Use this URL to cite or link to this record in EThOS:
Title: Easing information extraction on the web through automated rules discovery
Author: Ortona, Stefano
ISNI:       0000 0004 6494 7711
Awarding Body: University of Oxford
Current Institution: University of Oxford
Date of Award: 2016
Availability of Full Text:
Access from EThOS:
Full text unavailable from EThOS. Please try the link below.
Access from Institution:
The advent of the era of big data on the Web has made automatic web information extraction an essential tool in data acquisition processes. Unfortunately, automated solutions are in most cases more error prone than those created by humans, resulting in dirty and erroneous data. Automatic repair and cleaning of the extracted data is thus a necessary complement to information extraction on the Web. This thesis investigates the problem of inducing cleaning rules on web extracted data in order to (i) repair and align the data w.r.t. an original target schema, (ii) produce repairs that are as generic as possible such that different instances can benefit from them. The problem is addressed from three different angles: replace cross-site redundancy with an ensemble of entity recognisers; produce general repairs that can be encoded in the extraction process; and exploit entity-wide relations to infer common knowledge on extracted data.
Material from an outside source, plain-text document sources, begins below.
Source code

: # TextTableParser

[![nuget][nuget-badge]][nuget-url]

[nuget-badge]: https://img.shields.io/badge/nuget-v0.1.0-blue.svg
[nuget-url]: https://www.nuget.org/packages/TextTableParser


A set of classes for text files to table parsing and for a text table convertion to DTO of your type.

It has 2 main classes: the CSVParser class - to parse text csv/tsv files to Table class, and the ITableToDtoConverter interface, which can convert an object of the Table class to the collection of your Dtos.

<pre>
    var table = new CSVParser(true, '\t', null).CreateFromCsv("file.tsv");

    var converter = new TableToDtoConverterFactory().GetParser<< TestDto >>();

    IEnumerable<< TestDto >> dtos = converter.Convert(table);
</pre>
First, we present ROSeAnn, an unsupervised approach to integrate semantic annotators and produce a unied and consistent annotation layer on top of them. Both the diversity in vocabulary and widely varying accuracy justify the need for middleware that reconciles different annotator opinions. Considering annotators as "black-boxes" that do not require per-domain supervision allows us to recognise semantically related content in web extracted data in a scalable way. Second, we show in WADaR how annotators can be used to discover rules to repair web extracted data. We study the problem of computing joint repairs for web data extraction programs and their extracted data, providing an approximate solution that requires no per-source supervision and proves effective across a wide variety of domains and sources. The proposed solution is effective not only in repairing the extracted data, but also in encoding such repairs in the original extraction process. Third, we investigate how relationships among entities can be exploited to discover inconsistencies and additional information. We present RuDiK, a disk-based scalable solution to discover first-order logic rules over RDF knowledge bases built from web sources. We present an approach that does not limit its search space to rules that rely on "positive" relationships between entities, as in the case with traditional mining of constraints. On the contrary, it extends the search space to also discover negative rules, i.e., patterns that lead to contradictions in the data.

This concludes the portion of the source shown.